What you need to do: A faithful copy is needed of the lines below from the one with "39. #91305636 (贡献次数: 6)" up to and including the one with "65% Easy 25% Mid_75 15% Hard_45"; set it down with no pictures and no other lines.

◇ ◇ ◇

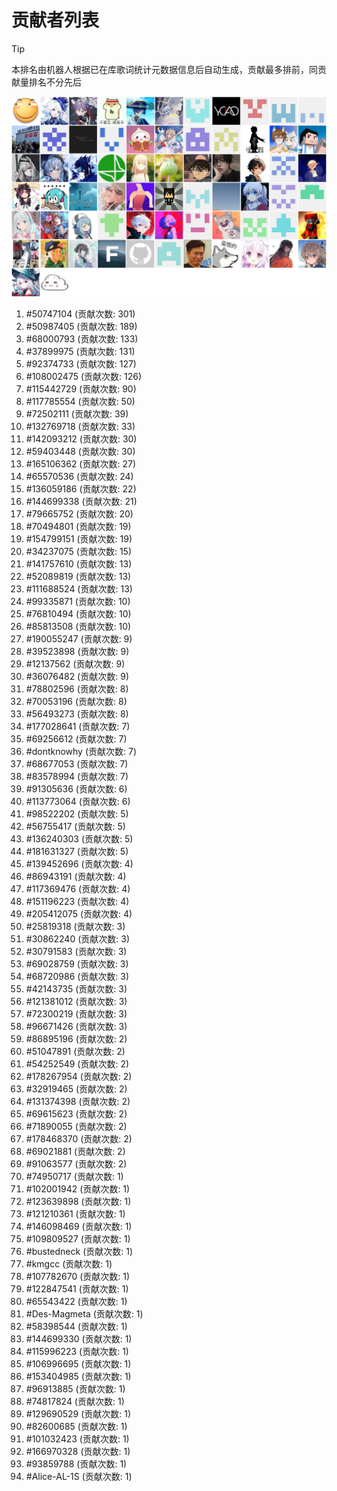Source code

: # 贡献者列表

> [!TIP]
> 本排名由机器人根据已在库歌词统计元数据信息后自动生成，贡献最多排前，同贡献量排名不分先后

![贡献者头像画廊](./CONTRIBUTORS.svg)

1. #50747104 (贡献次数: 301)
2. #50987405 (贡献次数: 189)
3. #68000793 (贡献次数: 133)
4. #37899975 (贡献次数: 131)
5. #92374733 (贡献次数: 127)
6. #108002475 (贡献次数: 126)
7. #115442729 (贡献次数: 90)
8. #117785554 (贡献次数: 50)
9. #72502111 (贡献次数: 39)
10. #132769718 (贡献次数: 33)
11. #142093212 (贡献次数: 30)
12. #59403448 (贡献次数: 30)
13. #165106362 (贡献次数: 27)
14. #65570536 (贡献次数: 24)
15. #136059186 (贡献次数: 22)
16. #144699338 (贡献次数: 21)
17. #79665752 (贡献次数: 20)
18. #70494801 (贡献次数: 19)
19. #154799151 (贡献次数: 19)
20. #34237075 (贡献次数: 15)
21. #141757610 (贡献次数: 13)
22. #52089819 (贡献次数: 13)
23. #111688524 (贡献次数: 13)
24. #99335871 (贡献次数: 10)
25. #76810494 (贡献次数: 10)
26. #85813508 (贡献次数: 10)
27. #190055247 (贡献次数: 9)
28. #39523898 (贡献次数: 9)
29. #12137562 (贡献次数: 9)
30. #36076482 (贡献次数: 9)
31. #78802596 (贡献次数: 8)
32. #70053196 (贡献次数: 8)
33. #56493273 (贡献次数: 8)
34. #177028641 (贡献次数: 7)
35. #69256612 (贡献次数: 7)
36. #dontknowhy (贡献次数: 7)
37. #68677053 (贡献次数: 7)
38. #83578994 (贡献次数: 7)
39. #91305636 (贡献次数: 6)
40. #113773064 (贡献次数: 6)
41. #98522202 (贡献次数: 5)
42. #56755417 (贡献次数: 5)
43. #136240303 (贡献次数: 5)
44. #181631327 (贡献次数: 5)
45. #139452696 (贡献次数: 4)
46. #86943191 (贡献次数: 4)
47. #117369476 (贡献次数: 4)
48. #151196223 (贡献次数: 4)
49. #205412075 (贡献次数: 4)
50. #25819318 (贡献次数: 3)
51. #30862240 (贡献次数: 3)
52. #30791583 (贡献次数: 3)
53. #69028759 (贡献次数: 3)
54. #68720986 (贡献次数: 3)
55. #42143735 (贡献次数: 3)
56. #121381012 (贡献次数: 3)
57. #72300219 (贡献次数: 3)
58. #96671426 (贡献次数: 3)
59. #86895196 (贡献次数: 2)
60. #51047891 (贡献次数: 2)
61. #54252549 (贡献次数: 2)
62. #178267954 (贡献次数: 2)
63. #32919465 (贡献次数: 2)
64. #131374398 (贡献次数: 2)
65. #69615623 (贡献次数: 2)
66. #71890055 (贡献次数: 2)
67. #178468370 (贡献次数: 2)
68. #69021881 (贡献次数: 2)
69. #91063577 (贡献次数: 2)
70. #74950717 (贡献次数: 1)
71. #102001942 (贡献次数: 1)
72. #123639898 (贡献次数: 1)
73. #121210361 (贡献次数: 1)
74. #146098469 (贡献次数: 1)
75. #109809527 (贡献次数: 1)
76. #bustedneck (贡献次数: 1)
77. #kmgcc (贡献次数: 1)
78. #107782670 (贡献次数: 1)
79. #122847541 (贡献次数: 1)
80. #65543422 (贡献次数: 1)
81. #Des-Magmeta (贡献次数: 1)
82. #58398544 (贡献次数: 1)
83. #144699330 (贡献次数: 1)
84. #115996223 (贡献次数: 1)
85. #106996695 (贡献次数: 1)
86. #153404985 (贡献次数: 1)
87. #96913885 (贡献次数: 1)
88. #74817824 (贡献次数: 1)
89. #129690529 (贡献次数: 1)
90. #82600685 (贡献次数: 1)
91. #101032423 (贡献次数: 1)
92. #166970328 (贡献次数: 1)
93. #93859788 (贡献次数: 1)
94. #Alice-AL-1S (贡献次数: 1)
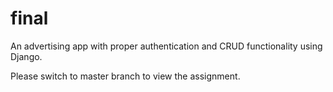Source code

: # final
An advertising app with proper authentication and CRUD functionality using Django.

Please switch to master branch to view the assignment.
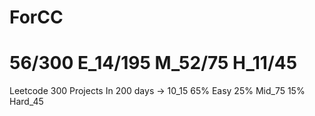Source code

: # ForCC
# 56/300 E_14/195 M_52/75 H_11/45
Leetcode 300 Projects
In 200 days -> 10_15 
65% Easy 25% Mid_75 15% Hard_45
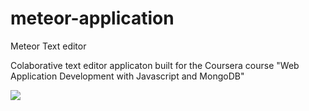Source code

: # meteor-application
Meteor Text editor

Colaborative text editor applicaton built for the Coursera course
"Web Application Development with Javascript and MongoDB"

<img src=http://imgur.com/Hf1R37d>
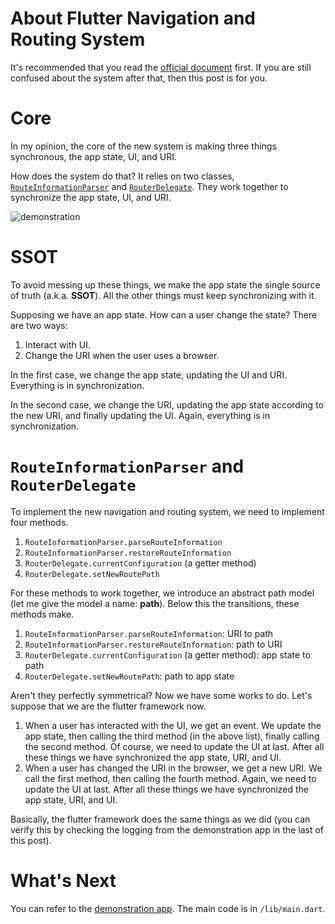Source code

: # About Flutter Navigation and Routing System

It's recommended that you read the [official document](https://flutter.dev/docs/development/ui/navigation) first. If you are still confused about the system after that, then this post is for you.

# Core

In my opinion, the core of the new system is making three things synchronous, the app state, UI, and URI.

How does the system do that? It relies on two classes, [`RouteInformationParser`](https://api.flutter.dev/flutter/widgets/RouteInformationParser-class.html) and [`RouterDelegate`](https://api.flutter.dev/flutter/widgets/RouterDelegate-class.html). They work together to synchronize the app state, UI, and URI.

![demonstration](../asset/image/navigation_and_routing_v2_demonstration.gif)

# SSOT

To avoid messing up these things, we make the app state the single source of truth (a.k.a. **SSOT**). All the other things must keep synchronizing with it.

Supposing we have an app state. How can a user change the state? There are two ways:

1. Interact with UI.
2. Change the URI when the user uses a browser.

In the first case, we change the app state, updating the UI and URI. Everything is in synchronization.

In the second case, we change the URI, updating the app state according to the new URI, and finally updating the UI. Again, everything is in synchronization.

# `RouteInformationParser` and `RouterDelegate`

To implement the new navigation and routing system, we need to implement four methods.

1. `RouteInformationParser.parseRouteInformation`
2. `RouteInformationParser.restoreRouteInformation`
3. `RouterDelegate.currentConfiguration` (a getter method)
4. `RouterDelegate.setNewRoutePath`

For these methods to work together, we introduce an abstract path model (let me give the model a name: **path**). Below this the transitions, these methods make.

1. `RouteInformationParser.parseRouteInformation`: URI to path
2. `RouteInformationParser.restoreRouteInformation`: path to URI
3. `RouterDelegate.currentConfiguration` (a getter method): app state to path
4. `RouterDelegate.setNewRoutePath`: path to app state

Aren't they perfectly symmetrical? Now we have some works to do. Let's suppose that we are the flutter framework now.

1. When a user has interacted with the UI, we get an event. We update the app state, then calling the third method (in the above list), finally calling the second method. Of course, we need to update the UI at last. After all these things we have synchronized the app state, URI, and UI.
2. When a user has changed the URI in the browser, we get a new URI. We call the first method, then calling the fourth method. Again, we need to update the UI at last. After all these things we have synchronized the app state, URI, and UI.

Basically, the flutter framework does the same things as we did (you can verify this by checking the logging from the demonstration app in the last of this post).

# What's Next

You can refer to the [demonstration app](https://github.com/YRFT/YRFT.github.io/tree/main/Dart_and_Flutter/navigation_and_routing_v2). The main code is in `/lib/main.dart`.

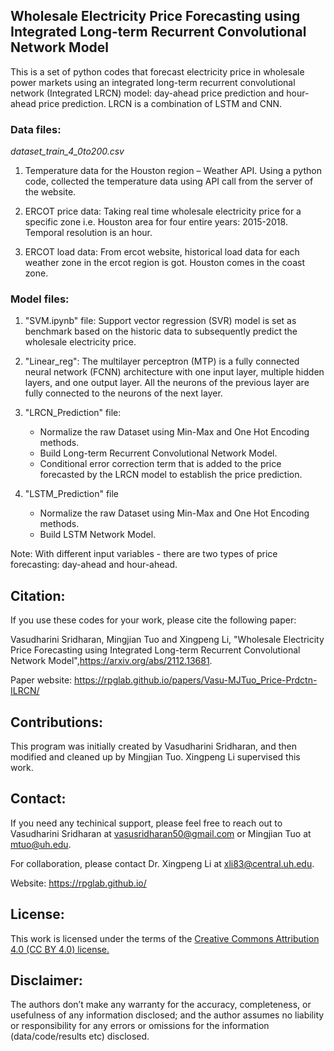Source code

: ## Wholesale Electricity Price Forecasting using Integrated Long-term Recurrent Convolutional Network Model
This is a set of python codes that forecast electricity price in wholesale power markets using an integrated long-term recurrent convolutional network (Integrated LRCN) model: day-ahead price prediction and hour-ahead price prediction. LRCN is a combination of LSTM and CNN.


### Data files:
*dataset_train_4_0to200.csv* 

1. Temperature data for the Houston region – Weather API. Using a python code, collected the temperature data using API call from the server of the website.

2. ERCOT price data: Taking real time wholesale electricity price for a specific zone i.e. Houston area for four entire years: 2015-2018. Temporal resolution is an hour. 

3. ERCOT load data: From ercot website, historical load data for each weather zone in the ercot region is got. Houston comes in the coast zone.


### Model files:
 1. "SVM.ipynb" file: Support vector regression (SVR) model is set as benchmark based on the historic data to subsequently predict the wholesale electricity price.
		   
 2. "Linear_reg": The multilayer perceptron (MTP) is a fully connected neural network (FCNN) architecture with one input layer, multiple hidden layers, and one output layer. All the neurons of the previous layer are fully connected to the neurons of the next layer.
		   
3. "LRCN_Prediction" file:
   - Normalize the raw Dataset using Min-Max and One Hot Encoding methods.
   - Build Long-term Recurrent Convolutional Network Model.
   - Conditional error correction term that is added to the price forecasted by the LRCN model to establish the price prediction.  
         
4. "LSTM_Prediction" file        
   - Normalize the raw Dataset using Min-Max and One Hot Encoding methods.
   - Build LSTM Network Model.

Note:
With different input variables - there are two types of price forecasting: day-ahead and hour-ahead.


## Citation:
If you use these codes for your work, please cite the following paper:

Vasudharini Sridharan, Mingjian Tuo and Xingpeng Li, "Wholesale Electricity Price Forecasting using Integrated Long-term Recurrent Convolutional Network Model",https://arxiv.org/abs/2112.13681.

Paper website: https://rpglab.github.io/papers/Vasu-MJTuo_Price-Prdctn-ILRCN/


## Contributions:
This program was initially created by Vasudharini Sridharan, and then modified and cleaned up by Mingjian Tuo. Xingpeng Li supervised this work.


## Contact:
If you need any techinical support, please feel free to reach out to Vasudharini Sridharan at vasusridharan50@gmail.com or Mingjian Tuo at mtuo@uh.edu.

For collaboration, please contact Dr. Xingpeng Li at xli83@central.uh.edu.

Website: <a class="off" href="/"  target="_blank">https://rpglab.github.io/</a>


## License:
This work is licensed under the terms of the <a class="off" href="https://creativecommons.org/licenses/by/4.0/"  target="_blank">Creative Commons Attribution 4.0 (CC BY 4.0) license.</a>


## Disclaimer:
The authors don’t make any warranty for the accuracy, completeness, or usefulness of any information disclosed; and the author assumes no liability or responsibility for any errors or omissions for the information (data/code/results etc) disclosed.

◇ ◇ ◇

Task solution:
39. #91305636 (贡献次数: 6)
40. #113773064 (贡献次数: 6)
41. #98522202 (贡献次数: 5)
42. #56755417 (贡献次数: 5)
43. #136240303 (贡献次数: 5)
44. #181631327 (贡献次数: 5)
45. #139452696 (贡献次数: 4)
46. #86943191 (贡献次数: 4)
47. #117369476 (贡献次数: 4)
48. #151196223 (贡献次数: 4)
49. #205412075 (贡献次数: 4)
50. #25819318 (贡献次数: 3)
51. #30862240 (贡献次数: 3)
52. #30791583 (贡献次数: 3)
53. #69028759 (贡献次数: 3)
54. #68720986 (贡献次数: 3)
55. #42143735 (贡献次数: 3)
56. #121381012 (贡献次数: 3)
57. #72300219 (贡献次数: 3)
58. #96671426 (贡献次数: 3)
59. #86895196 (贡献次数: 2)
60. #51047891 (贡献次数: 2)
61. #54252549 (贡献次数: 2)
62. #178267954 (贡献次数: 2)
63. #32919465 (贡献次数: 2)
64. #131374398 (贡献次数: 2)
65. #69615623 (贡献次数: 2)
66. #71890055 (贡献次数: 2)
67. #178468370 (贡献次数: 2)
68. #69021881 (贡献次数: 2)
69. #91063577 (贡献次数: 2)
70. #74950717 (贡献次数: 1)
71. #102001942 (贡献次数: 1)
72. #123639898 (贡献次数: 1)
73. #121210361 (贡献次数: 1)
74. #146098469 (贡献次数: 1)
75. #109809527 (贡献次数: 1)
76. #bustedneck (贡献次数: 1)
77. #kmgcc (贡献次数: 1)
78. #107782670 (贡献次数: 1)
79. #122847541 (贡献次数: 1)
80. #65543422 (贡献次数: 1)
81. #Des-Magmeta (贡献次数: 1)
82. #58398544 (贡献次数: 1)
83. #144699330 (贡献次数: 1)
84. #115996223 (贡献次数: 1)
85. #106996695 (贡献次数: 1)
86. #153404985 (贡献次数: 1)
87. #96913885 (贡献次数: 1)
88. #74817824 (贡献次数: 1)
89. #129690529 (贡献次数: 1)
90. #82600685 (贡献次数: 1)
91. #101032423 (贡献次数: 1)
92. #166970328 (贡献次数: 1)
93. #93859788 (贡献次数: 1)
94. #Alice-AL-1S (贡献次数: 1)
Source code

: # final
An advertising app with proper authentication and CRUD functionality using Django.

Please switch to master branch to view the assignment.
Source code

: # ForCC
# 56/300 E_14/195 M_52/75 H_11/45
Leetcode 300 Projects
In 200 days -> 10_15 
65% Easy 25% Mid_75 15% Hard_45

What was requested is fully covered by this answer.